Knarren und Scheine: Welcome to the Trap (Noisey Doku)

Trap Musik ist eigentlich nicht der Sound, von Künstlern wie Mr. Carmack, Hudson Mohawke oder oder Stwo, den ich selber zur Zeit auch viel im Club spiele.

Der Ursprung liegt in Atlanta und ist eine Unterart des Rap, im Mainstream etabliert zum Beispiel von Young Jeezy und Gucci Mane. Die klangliche Ästhetik ähnelt sich durchaus, doch der Hintergrund ist ein anderer.
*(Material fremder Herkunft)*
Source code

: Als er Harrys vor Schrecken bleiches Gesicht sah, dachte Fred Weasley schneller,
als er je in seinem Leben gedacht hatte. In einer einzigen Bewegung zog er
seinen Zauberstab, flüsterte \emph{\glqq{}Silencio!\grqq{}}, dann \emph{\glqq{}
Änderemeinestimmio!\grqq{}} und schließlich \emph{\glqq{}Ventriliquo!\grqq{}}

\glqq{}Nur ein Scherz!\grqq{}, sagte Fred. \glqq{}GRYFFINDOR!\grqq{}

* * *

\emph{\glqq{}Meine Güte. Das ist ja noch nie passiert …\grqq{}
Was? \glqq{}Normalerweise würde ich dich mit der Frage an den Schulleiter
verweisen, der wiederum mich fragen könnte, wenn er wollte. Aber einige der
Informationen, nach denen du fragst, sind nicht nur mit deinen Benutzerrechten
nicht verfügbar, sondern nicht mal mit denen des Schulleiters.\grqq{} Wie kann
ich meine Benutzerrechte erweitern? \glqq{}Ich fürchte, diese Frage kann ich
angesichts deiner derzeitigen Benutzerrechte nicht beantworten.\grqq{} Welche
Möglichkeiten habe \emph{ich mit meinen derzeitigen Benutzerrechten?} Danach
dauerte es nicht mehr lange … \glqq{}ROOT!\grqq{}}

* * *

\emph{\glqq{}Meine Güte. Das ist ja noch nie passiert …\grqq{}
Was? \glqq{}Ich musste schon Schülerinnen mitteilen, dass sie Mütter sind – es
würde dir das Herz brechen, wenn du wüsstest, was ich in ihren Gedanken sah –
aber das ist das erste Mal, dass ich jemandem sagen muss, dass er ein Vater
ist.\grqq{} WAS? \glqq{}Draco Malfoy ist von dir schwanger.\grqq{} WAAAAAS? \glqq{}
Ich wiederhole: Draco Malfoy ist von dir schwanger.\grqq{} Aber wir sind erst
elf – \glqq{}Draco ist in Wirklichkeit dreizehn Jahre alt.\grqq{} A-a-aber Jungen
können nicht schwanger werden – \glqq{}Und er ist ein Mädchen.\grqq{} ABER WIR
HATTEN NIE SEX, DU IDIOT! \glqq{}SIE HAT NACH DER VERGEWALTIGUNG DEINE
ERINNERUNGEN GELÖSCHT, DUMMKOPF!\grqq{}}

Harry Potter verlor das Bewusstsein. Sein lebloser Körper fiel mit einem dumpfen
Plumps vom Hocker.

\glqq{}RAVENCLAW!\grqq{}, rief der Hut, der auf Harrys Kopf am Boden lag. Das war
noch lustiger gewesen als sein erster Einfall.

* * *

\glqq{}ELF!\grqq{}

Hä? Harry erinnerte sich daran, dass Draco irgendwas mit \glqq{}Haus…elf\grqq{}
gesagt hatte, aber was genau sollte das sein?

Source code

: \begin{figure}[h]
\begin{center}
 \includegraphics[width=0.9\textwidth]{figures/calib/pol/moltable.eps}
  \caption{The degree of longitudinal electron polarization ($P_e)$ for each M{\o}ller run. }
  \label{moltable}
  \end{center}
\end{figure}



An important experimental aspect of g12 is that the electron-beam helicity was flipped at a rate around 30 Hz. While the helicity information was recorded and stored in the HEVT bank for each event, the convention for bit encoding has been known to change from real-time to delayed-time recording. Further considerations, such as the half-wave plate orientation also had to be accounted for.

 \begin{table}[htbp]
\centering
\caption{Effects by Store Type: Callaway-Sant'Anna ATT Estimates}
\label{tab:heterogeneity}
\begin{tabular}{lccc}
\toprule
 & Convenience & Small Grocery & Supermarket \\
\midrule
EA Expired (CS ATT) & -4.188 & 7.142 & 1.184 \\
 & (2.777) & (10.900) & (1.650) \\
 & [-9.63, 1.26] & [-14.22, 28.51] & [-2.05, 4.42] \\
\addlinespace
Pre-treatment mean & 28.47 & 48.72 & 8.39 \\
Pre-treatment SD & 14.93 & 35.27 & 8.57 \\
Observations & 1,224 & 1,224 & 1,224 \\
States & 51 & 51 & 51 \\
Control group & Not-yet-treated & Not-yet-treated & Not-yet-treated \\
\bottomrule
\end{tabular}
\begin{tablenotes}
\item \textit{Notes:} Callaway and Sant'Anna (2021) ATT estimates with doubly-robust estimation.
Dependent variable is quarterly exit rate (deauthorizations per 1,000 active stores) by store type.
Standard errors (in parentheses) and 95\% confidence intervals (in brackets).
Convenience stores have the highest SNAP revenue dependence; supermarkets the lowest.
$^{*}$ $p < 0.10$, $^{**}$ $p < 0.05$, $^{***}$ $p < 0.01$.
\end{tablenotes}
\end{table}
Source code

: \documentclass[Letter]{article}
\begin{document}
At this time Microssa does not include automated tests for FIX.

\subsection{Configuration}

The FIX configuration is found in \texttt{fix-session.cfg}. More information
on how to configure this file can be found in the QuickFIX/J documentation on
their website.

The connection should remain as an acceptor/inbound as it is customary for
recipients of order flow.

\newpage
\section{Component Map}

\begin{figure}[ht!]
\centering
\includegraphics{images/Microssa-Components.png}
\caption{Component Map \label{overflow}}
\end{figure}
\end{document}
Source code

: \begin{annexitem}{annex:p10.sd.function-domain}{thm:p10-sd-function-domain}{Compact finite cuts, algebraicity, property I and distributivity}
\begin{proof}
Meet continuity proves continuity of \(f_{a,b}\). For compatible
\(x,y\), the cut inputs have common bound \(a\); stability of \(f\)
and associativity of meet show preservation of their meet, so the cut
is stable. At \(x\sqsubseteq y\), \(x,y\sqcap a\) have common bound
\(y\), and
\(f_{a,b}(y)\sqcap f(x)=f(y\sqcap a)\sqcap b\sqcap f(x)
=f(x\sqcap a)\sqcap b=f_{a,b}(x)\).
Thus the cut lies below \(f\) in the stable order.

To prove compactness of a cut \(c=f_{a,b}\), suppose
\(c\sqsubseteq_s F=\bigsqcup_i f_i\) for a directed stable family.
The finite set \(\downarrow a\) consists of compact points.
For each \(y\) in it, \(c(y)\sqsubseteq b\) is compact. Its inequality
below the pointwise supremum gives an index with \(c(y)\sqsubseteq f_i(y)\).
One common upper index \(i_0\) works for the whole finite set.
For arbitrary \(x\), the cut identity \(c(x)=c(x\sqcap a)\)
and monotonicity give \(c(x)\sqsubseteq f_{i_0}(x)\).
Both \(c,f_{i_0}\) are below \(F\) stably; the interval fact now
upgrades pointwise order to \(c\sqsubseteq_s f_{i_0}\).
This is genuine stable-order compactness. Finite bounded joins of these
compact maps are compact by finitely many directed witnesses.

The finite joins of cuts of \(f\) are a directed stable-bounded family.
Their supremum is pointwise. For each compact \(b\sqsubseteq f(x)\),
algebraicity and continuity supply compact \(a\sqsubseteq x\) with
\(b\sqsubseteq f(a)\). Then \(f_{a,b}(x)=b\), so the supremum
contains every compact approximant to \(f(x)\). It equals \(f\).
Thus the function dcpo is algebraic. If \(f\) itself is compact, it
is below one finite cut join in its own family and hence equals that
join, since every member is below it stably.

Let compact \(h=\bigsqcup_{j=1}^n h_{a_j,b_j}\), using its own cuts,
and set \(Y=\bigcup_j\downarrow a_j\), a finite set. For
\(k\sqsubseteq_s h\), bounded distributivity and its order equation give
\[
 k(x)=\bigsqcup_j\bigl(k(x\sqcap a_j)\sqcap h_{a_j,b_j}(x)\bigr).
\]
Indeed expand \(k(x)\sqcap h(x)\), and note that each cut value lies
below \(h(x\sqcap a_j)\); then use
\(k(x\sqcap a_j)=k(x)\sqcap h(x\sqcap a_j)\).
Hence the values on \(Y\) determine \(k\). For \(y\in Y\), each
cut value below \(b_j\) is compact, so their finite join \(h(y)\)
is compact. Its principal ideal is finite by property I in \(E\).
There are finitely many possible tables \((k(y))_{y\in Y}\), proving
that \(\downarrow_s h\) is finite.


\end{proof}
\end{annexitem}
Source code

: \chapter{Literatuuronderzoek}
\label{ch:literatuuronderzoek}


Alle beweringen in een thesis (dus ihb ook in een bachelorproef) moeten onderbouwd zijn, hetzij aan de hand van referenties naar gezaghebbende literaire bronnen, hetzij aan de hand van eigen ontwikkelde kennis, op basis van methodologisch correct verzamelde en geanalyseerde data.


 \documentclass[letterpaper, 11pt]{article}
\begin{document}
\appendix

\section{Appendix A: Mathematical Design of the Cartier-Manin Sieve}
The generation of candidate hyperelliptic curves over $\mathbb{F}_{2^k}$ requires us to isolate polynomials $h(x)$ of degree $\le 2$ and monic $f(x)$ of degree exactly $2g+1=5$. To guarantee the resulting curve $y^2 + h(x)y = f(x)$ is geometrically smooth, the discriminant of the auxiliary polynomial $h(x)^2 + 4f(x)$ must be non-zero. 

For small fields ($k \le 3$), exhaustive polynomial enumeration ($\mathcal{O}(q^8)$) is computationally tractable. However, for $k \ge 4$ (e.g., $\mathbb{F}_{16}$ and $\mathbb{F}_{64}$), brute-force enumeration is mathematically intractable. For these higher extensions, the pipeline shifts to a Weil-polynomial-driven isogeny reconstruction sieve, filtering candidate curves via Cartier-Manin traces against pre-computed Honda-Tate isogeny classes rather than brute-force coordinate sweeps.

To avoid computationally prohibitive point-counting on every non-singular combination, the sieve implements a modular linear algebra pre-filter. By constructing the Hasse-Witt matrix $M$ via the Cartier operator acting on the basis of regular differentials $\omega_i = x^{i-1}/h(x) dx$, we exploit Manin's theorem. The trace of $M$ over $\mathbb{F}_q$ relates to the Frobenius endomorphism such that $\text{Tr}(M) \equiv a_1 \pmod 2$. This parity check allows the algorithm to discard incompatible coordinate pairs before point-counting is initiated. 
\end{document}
Die Noisey Doku Welcome to the Trap beleuchtet den Hintergrund und besucht Rapper wie Gucci oder die Migos. Ein Einblick in eine Welt voller Knarren und Scheine.

Lieblings-Szene: Thomas Morton fragt Bleu Davinchi wer Meech sei. Stille. Drei Typen wissen nicht, was sie sagen sollen, denn Demetrius „Big Meech“ Flenory ist durchaus eine bekannte Persönlichkeit in Atlanta.

Die Episoden 2 und 3 findet Ihr weiter unten, Nummer 4 – 7 gibt es hier drüben.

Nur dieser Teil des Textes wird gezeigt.